D’un côté, un inspecteur de l’Education nationale, responsable du Casnav (Centre pour la scolarisation des élèves allophones nouvellement arrivés) de l’académie de Lille, qui argue du fait que « l’accès à la scolarisation n’est pas possible s’il n’y a pas de décision juridique qui prouve la minorité » et estime donc « s’en[tenir] aux circulaires nationales » en bloquant les inscriptions de jeunes gens dont l’âge n’est pas encore prouvé. Sachant qu’il faut, selon un rapport de l’Unicef publié en 2023, entre six mois et trois ans pour obtenir en France une reconnaissance de minorité, ce sont autant heures de cours (entre 500 et 3 000) ainsi perdues.

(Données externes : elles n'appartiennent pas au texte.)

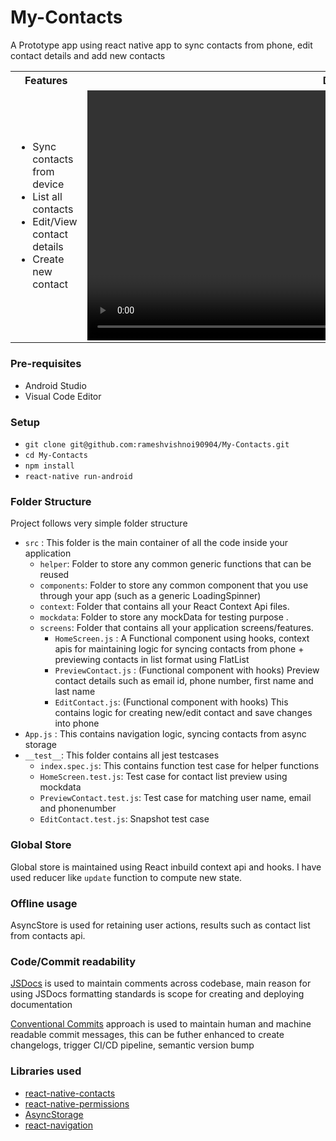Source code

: # My-Contacts
A Prototype app using react native app to sync contacts from phone, edit contact details and add new contacts

<table border="0">
  <tr>
    <th>Features</th>
    <th>Demo</th>
  </tr>
  <tr>
    <td>
      <ul>
        <li>Sync contacts from device</li>
        <li>List all contacts</li>
        <li>Edit/View contact details</li>
        <li>Create new contact</li>
      </ul>
    </td>
    <td>
      <video src="https://user-images.githubusercontent.com/13585002/131219294-b7854c02-3fd5-4571-875f-993ff7a102ac.mp4" width="800" />
    </td>
  <tr>
</table>
  
  
### Pre-requisites
- Android Studio
- Visual Code Editor

### Setup
- `git clone git@github.com:rameshvishnoi90904/My-Contacts.git`
- `cd My-Contacts`
- `npm install`
- `react-native run-android`

### Folder Structure
Project follows very simple folder structure
- `src` : This folder is the main container of all the code inside your application
  - `helper`: Folder to store any common generic functions that can be reused 
  - `components`: Folder to store any common component that you use through your app (such as a generic LoadingSpinner)
  - `context`: Folder that contains all your React Context Api files.
  - `mockdata`: Folder to store any mockData for testing purpose .
  - `screens`: Folder that contains all your application screens/features.
      - `HomeScreen.js` : A Functional component using hooks, context apis for maintaining logic for syncing contacts from phone + previewing contacts in list format using FlatList
      - `PreviewContact.js` : (Functional component with hooks) Preview contact details such as email id, phone number, first name and last name
      - `EditContact.js`: (Functional component with hooks) This contains logic for creating new/edit contact and save changes into phone
- `App.js` : This contains navigation logic, syncing contacts from async storage 
- `__test__`: This folder contains all jest testcases
  - `index.spec.js`: This contains function test case for helper functions
  - `HomeScreen.test.js`: Test case for contact list preview using mockdata
  - `PreviewContact.test.js`: Test case for matching user name, email and phonenumber 
  - `EditContact.test.js`: Snapshot test case
    

### Global Store
Global store is maintained using React inbuild context api and hooks. I have used reducer like `update` function to compute new state. 

### Offline usage
AsyncStore is used for retaining user actions, results such as contact list from contacts api.

### Code/Commit readability
[JSDocs](https://www.inkoop.io/blog/a-guide-to-js-docs-for-react-js/) is used to maintain comments across codebase, main reason for using JSDocs formatting standards is scope for creating and deploying documentation

[Conventional Commits](https://www.conventionalcommits.org/en/v1.0.0/) approach is used to maintain human and machine readable commit messages, this can be futher enhanced to create changelogs, trigger CI/CD pipeline, semantic version bump 

### Libraries used
- [react-native-contacts](https://www.npmjs.com/package/react-native-contacts)
- [react-native-permissions](https://www.npmjs.com/package/react-native-permissions)
- [AsyncStorage](https://react-native-async-storage.github.io/async-storage/docs/install/)
- [react-navigation](https://reactnavigation.org/)
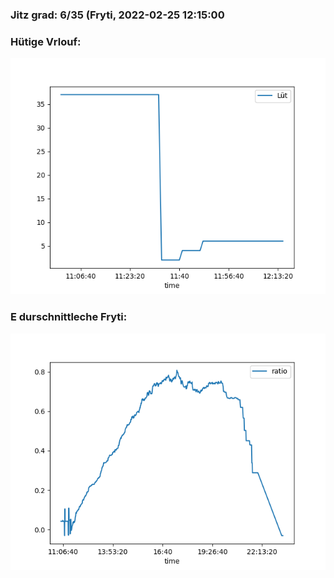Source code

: ### Jitz grad: 6/35 (Fryti, 2022-02-25 12:15:00

### Hütige Vrlouf:
![Graph](Today.png)

### E durschnittleche Fryti:
![Graph](Fryti.png)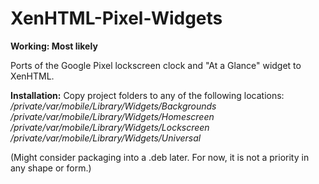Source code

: # XenHTML-Pixel-Widgets

**Working: Most likely**

Ports of the Google Pixel lockscreen clock and "At a Glance" widget to XenHTML.

**Installation:**
Copy project folders to any of the following locations:
*/private/var/mobile/Library/Widgets/Backgrounds*
*/private/var/mobile/Library/Widgets/Homescreen*
*/private/var/mobile/Library/Widgets/Lockscreen*
*/private/var/mobile/Library/Widgets/Universal*

(Might consider packaging into a .deb later. For now, it is not a priority in any shape or form.)
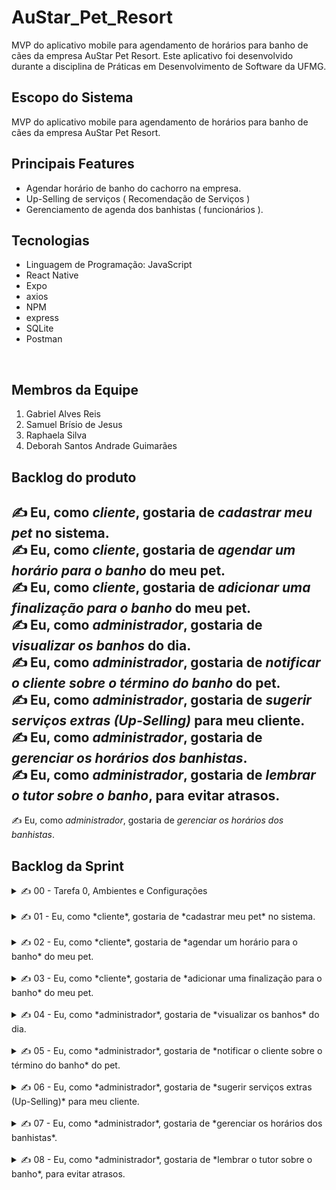 # AuStar_Pet_Resort
MVP do aplicativo mobile para agendamento de horários para banho de cães da empresa AuStar Pet Resort. Este aplicativo foi desenvolvido durante a disciplina de Práticas em Desenvolvimento de Software da UFMG.

## Escopo do Sistema
MVP do aplicativo mobile para agendamento de horários para banho de cães da empresa AuStar Pet Resort.

## Principais Features

- Agendar horário de banho do cachorro na empresa.
- Up-Selling de serviços ( Recomendação de Serviços )
- Gerenciamento de agenda dos banhistas ( funcionários ).

## Tecnologias
- Linguagem de Programação: JavaScript
- React Native
- Expo
- axios
- NPM
- express
- SQLite
- Postman


</div><br/>

## Membros da Equipe

1. Gabriel Alves Reis  
2. Samuel Brísio de Jesus
3. Raphaela Silva
4. Deborah Santos Andrade Guimarães

## Backlog do produto

 ✍️ Eu, como *cliente*, gostaria de *cadastrar meu pet* no sistema.
</br>
 ✍️ Eu, como *cliente*, gostaria de *agendar um horário para o banho* do meu pet.
</br>
 ✍️ Eu, como *cliente*, gostaria de *adicionar uma finalização para o banho* do meu pet.
</br>
 ✍️ Eu, como *administrador*, gostaria de *visualizar os banhos* do dia.
</br>
 ✍️ Eu, como *administrador*, gostaria de *notificar o cliente sobre o término do banho* do pet.
</br>
 ✍️ Eu, como *administrador*, gostaria de *sugerir serviços extras (Up-Selling)* para meu cliente.
</br>
 ✍️ Eu, como *administrador*, gostaria de *gerenciar os horários dos banhistas*.
</br>
 ✍️ Eu, como *administrador*, gostaria de *lembrar o tutor sobre o banho*, para evitar atrasos.
</br>
----
 ✍️ Eu, como *administrador*, gostaria de *gerenciar os horários dos banhistas*.
</br>


## Backlog da Sprint

<details>
    <summary>
        ✍️ 00 - Tarefa 0, Ambientes e Configurações
    </summary>

### Front

- Iniciar projeto React Native com Expo - ( Samuel )
- Organizar pastas do projeto - ( Gabriel Alves )
- Tela / componentes da tela "Dashboard Cliente" - ( Gabriel & Samuel )
### Back

- Iniciar projeto e dependências, i.e. *npm* install express - ( Rapha )
- Instalar e configurar SQLite. - ( Deborah )
- Organizar pastas do projeto - ( Rapha & Deborah )
</details>
</br>
<details>
    <summary>
        ✍️ 01 - Eu, como *cliente*, gostaria de *cadastrar meu pet* no sistema.
    </summary>

### Front

- Component "Select dropdown" - ( Gabriel )
- Component "Radio Button + text" - ( Samuel )
- Component "Botão Laranja" - ( Samuel )
- Component "Text Input" - ( Gabriel )
- Component "Title" - ( Samuel )
- Component "Footer" - ( Gabriel )
- Tela Cadastro - ( Gabriel & Samuel )
### Back
- Criar tabela pet - ( Deborah )
- Implementar Rota de cadastro - ( Raphaela )
</details>  
</br>
<details>
    <summary>
        ✍️ 02 - Eu, como *cliente*, gostaria de *agendar um horário para o banho* do meu pet.
    </summary>

### Front
- Component "Subtitle"
- Component "Border"
- Component "Botão de horário enable/disable"
- Configurar useContext - ( Gabriel & Samuel )
- Tela Agendar Banho 1 - ( Gabriel )
- Tela Agendar Banho 3 - ( Gabriel & Samuel )
- Tela Agendar Banho 4 - ( Samuel)
- Tela Agendar Banho 5 - ( Gabriel )
- Tela Agendar Banho 6 - ( Samuel )


### Back
- Implementar uma agenda no banco de dados (Deborah)
- Rota get para ler um espaço disponível da agenda (Deborah & Rapha)
- Implementar tabelas de preços para os serviços (Deborah)
- Rota para retornar valores (Rapha)
- Implementar uma classe de ordem de serviço no banco de dados (Deborah)
	Atributos:
Referência ao cadastro do pet
Nome do banhista
Dia
Horário
Finalizações
Referências para serviços extras (mostrar preços)
Preço total
Status (concluído ou não) 
</details>  
</br>

<details>
    <summary>
        ✍️ 03 - Eu, como *cliente*, gostaria de *adicionar uma finalização para o banho* do meu pet.
    </summary>

### Front
- Tela Agendar Banho 2 - ( Samuel)

</details>  
</br>

<details>
    <summary>
        ✍️ 04 - Eu, como *administrador*, gostaria de *visualizar os banhos* do dia.
</summary>

### Front
- Component “Service Ordem” - ( Gabriel )
- Component “Semana/Dia Enable/Disable” ( Samuel )
- Tela “Service Ordem” ( Samuel )
 
### Back
- Implementar lógica para buscar as ordens de serviço do dia (Rapha)
- Rota para retornar as ordens de serviço de um dia específico (Rapha)
</details>  
</br>

<details>
    <summary>
        ✍️ 05 - Eu, como *administrador*, gostaria de *notificar o cliente sobre o término do banho* do pet.
</summary>

### Front
- Pop-Up de Conclusão do Serviço

### Back
- Mandar notificações para os respectivos tutores usando a rota que retorna as ordens de serviço (Rapha)
- Rota de finalização de uma ordem de serviço (Deborah)
</details>  
</br>


<details>
    <summary>
        ✍️ 06 - Eu, como *administrador*, gostaria de *sugerir serviços extras (Up-Selling)* para meu cliente.
</summary>

### Front
- Conectar com a rota do backend - ( Samuel )


### Back
- Implementar uma tabela de dicas (Deborah)
- Escrever lógica condicional baseada na raça e na cor do pelo do cachorro para a sugestão de serviços (Rapha)
- Rota para retornar uma dica (Rapha)
</details>  
</br>


<details>
    <summary>
        ✍️ 07 - Eu, como *administrador*, gostaria de *gerenciar os horários dos banhistas*.
</summary>

### Front
- Component “Nome do Banhista dentro Agenda” - ( Gabriel )
- Tela Gerencia Agenda - (Gabriel)
- Tela Cadastro do Funcionário - ( Samuel )

### Back
- Implementar tabela dos banhistas cadastrados. (Deborah)
- Implementar lógica de disponibilidade baseada na duração de cada banho. (Deborah)
- Rota para inserir na agenda os banhistas disponíveis em cada dia. (Deborah)
</details>  
</br>


<details>
    <summary>    
 	✍️ 08 - Eu, como *administrador*, gostaria de *lembrar o tutor sobre o banho*, para evitar atrasos.
</br>

</summary>


### Back
- Mandar notificações para os respectivos tutores usando a rota que retorna as ordens de serviço (Rapha)

</details>  
</br>


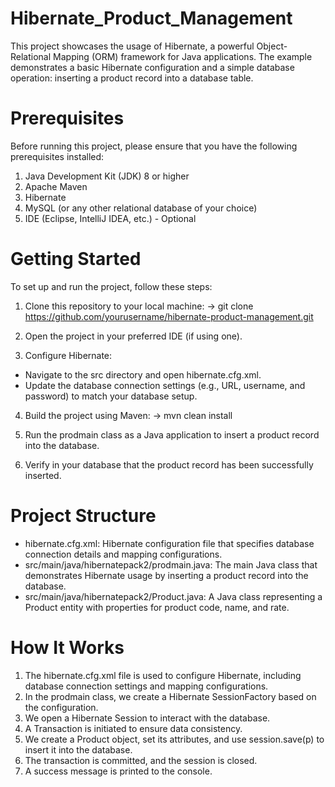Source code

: # Hibernate_Product_Management
This project showcases the usage of Hibernate, a powerful Object-Relational Mapping (ORM) framework for Java applications. The example demonstrates a basic Hibernate configuration and a simple database operation: inserting a product record into a database table.

# Prerequisites
Before running this project, please ensure that you have the following prerequisites installed:

1. Java Development Kit (JDK) 8 or higher
2. Apache Maven
3. Hibernate
4. MySQL (or any other relational database of your choice)
5. IDE (Eclipse, IntelliJ IDEA, etc.) - Optional

# Getting Started
To set up and run the project, follow these steps:

1. Clone this repository to your local machine:
-> git clone https://github.com/yourusername/hibernate-product-management.git

2. Open the project in your preferred IDE (if using one).
3. Configure Hibernate:

- Navigate to the src directory and open hibernate.cfg.xml.
- Update the database connection settings (e.g., URL, username, and password) to match your database setup.

4. Build the project using Maven:
-> mvn clean install

5. Run the prodmain class as a Java application to insert a product record into the database.
6. Verify in your database that the product record has been successfully inserted.

# Project Structure
- hibernate.cfg.xml: Hibernate configuration file that specifies database connection details and mapping configurations.
- src/main/java/hibernatepack2/prodmain.java: The main Java class that demonstrates Hibernate usage by inserting a product record into the database.
- src/main/java/hibernatepack2/Product.java: A Java class representing a Product entity with properties for product code, name, and rate.

# How It Works
1. The hibernate.cfg.xml file is used to configure Hibernate, including database connection settings and mapping configurations.
2. In the prodmain class, we create a Hibernate SessionFactory based on the configuration.
3. We open a Hibernate Session to interact with the database.
4. A Transaction is initiated to ensure data consistency.
5. We create a Product object, set its attributes, and use session.save(p) to insert it into the database.
6. The transaction is committed, and the session is closed.
7. A success message is printed to the console.

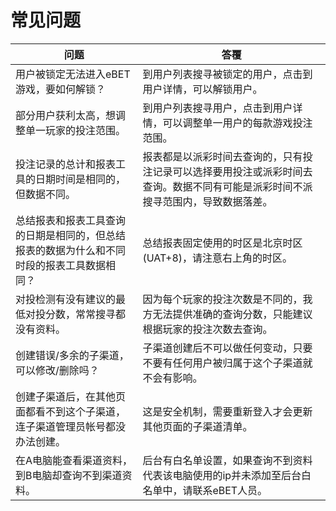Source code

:# 常见问题

<table data-card-size="large" data-view="cards" data-full-width="true"><thead><tr><th>问题</th><th>答覆</th></tr></thead><tbody><tr><td>用户被锁定无法进入eBET游戏，要如何解锁？</td><td>到用户列表搜寻被锁定的用户，点击到用户详情，可以解锁用户。</td></tr><tr><td>部分用户获利太高，想调整单一玩家的投注范围。</td><td>到用户列表搜寻用户，点击到用户详情，可以调整单一用户的每款游戏投注范围。</td></tr><tr><td>投注记录的总计和报表工具的日期时间是相同的，但数据不同。</td><td>报表都是以派彩时间去查询的，只有投注记录可以选择要用投注或派彩时间去查询。数据不同有可能是派彩时间不派搜寻范围内，导致数据落差。</td></tr><tr><td>总结报表和报表工具查询的日期是相同的，但总结报表的数据为什么和不同时段的报表工具数据相同？</td><td>总结报表固定使用的时区是北京时区(UAT+8)，请注意右上角的时区。</td></tr><tr><td>对投检测有没有建议的最低对投分数，常常搜寻都没有资料。</td><td>因为每个玩家的投注次数是不同的，我方无法提供准确的查询分数，只能建议根据玩家的投注次数去查询。</td></tr><tr><td>创建错误/多余的子渠道，可以修改/删除吗？</td><td>子渠道创建后不可以做任何变动，只要不要有任何用户被归属于这个子渠道就不会有影响。</td></tr><tr><td>创建子渠道后，在其他页面都看不到这个子渠道，连子渠道管理员帐号都没办法创建。</td><td>这是安全机制，需要重新登入才会更新其他页面的子渠道清单。</td></tr><tr><td>在A电脑能查看渠道资料，到B电脑却查询不到渠道资料。</td><td>后台有白名单设置，如果查询不到资料代表该电脑使用的ip并未添加至后台白名单中，请联系eBET人员。</td></tr></tbody></table>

De l’autre côté, une « convention internationale des droits de l’enfant (CIDE) qui garantit l’accès à l’école pour tous, sans distinction qui tienne à la nationalité ou à la situation personnelle », ratifiée par la France en 1990 ; une « circulaire interministérielle qui prévoit que chaque enfant et adolescent a le droit à l’éducation, quelle que soit sa situation administrative » depuis janvier 2016 ; un cadre légal qui stipule que « les mineurs ne sont jamais en situation illégale sur le territoire ». Soit trois arguments d’autorité incontestables… mais qui peinent à se faire entendre.
Et entre les deux, un collectif de jeunes gens « en attente de reconnaissance de leur minorité » qui se bat « pour aller à l’école », rêve d’« apprendre à lire, à écrire, et à bien parler français pour communiquer avec les autres », des syndicats enseignants, et des associations qui se mobilisent, s’indignant que « sous prétexte qu’il y aurait quelques majeurs, on pénalise tout le monde ». Car les chiffres peuvent en témoigner « en 2025, 86 % des jeunes initialement déclarés non mineurs dans le Nord ont finalement été reconnus mineurs après leur recours ».
Mais cette donnée ne suffit pas à « infléchir la position du rectorat qui avance un second argument d’ordre administratif (…) : l’absence de représentant légal ». Une exigence administrative qui n’a pourtant « pas cours dans d’autres circonscriptions éducatives » comme Paris, Toulouse ou encore Grenoble, l’inscription scolaire « [pouvant] être effectuée par toute personne qui exerce une « autorité de fait » sur le jeune sans forcément de lien légal. »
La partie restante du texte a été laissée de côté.